- **What is expected**:
Extract the text of every entry below exactly; leave images out.

- Opening Delimiter -

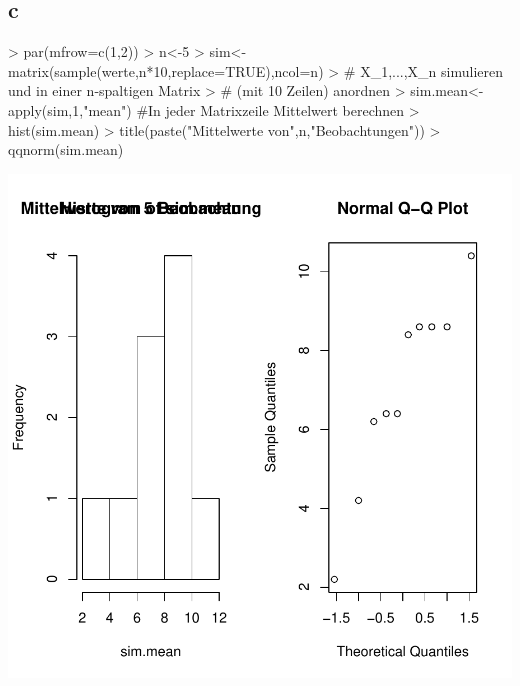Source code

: \subsection{c}
\begin{Schunk}
\begin{Sinput}
> par(mfrow=c(1,2))
> n<-5
> sim<-matrix(sample(werte,n*10,replace=TRUE),ncol=n)
> # X_1,...,X_n simulieren und in einer n-spaltigen Matrix
> # (mit 10 Zeilen) anordnen
> sim.mean<- apply(sim,1,"mean") #In jeder Matrixzeile Mittelwert berechnen
> hist(sim.mean)
> title(paste("Mittelwerte von",n,"Beobachtungen"))
> qqnorm(sim.mean)
\end{Sinput}
\end{Schunk}
\includegraphics{sw08_4-003}

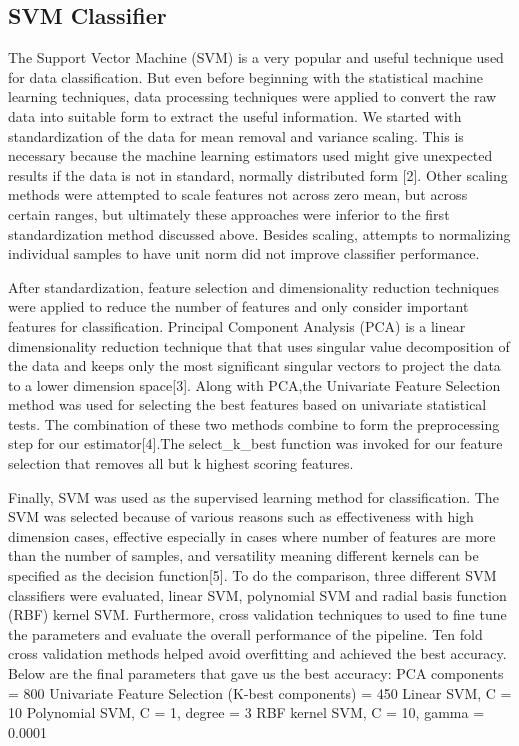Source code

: \documentclass{article} %
\begin{document}
\subsection{SVM Classifier}
The Support Vector Machine (SVM) is a very popular and useful technique used for data classification. But even before beginning with the statistical machine learning techniques, data processing techniques were applied to convert the raw data into suitable form to extract the useful information. We started with standardization of the data for mean removal and variance scaling. This is necessary because the machine learning estimators used might give unexpected results if the data is not in standard, normally distributed form [2]. Other scaling methods were attempted to scale features not across zero mean, but across certain ranges, but ultimately these approaches were inferior to the first standardization method discussed above. Besides scaling, attempts to normalizing individual samples to have unit norm did not improve classifier performance. 

After standardization, feature selection and dimensionality reduction techniques were applied to reduce the number of features and only consider important features for classification. Principal Component Analysis (PCA) is a linear dimensionality reduction technique that that uses singular value decomposition of the data and keeps only the most significant singular vectors to project the data to a lower dimension space[3]. Along with PCA,the Univariate Feature Selection method was used for selecting the best features based on univariate statistical tests. The combination of these two methods combine to form the preprocessing step for our estimator[4].The select\_k\_best function was invoked for our feature selection that removes all but k highest scoring features.

Finally, SVM was used as the supervised learning method for classification. The SVM was selected because of various reasons such as effectiveness with high dimension cases, effective especially in cases where number of features are more than the number of samples, and versatility meaning different kernels can be specified as the decision function[5]. To do the comparison, three different SVM classifiers were evaluated, linear SVM, polynomial SVM and radial basis function (RBF) kernel SVM. Furthermore, cross validation techniques to used to fine tune the parameters and evaluate the overall performance of the pipeline. Ten fold cross validation methods helped avoid overfitting and achieved the best accuracy. Below are the final parameters that gave us the best accuracy:
PCA components = 800
Univariate Feature Selection (K-best components) = 450
Linear SVM, C = 10
Polynomial SVM, C = 1, degree = 3
RBF kernel SVM, C = 10, gamma = 0.0001
\end{document}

- Closing Delimiter -

- **Exercise solution**:
Source code

: \subsection{c}
\begin{Schunk}
\begin{Sinput}
> par(mfrow=c(1,2))
> n<-5
> sim<-matrix(sample(werte,n*10,replace=TRUE),ncol=n)
> # X_1,...,X_n simulieren und in einer n-spaltigen Matrix
> # (mit 10 Zeilen) anordnen
> sim.mean<- apply(sim,1,"mean") #In jeder Matrixzeile Mittelwert berechnen
> hist(sim.mean)
> title(paste("Mittelwerte von",n,"Beobachtungen"))
> qqnorm(sim.mean)
\end{Sinput}
\end{Schunk}
\includegraphics{sw08_4-003}

Source code

: \documentclass{article} %
\begin{document}
\subsection{SVM Classifier}
The Support Vector Machine (SVM) is a very popular and useful technique used for data classification. But even before beginning with the statistical machine learning techniques, data processing techniques were applied to convert the raw data into suitable form to extract the useful information. We started with standardization of the data for mean removal and variance scaling. This is necessary because the machine learning estimators used might give unexpected results if the data is not in standard, normally distributed form [2]. Other scaling methods were attempted to scale features not across zero mean, but across certain ranges, but ultimately these approaches were inferior to the first standardization method discussed above. Besides scaling, attempts to normalizing individual samples to have unit norm did not improve classifier performance. 

After standardization, feature selection and dimensionality reduction techniques were applied to reduce the number of features and only consider important features for classification. Principal Component Analysis (PCA) is a linear dimensionality reduction technique that that uses singular value decomposition of the data and keeps only the most significant singular vectors to project the data to a lower dimension space[3]. Along with PCA,the Univariate Feature Selection method was used for selecting the best features based on univariate statistical tests. The combination of these two methods combine to form the preprocessing step for our estimator[4].The select\_k\_best function was invoked for our feature selection that removes all but k highest scoring features.

Finally, SVM was used as the supervised learning method for classification. The SVM was selected because of various reasons such as effectiveness with high dimension cases, effective especially in cases where number of features are more than the number of samples, and versatility meaning different kernels can be specified as the decision function[5]. To do the comparison, three different SVM classifiers were evaluated, linear SVM, polynomial SVM and radial basis function (RBF) kernel SVM. Furthermore, cross validation techniques to used to fine tune the parameters and evaluate the overall performance of the pipeline. Ten fold cross validation methods helped avoid overfitting and achieved the best accuracy. Below are the final parameters that gave us the best accuracy:
PCA components = 800
Univariate Feature Selection (K-best components) = 450
Linear SVM, C = 10
Polynomial SVM, C = 1, degree = 3
RBF kernel SVM, C = 10, gamma = 0.0001
\end{document}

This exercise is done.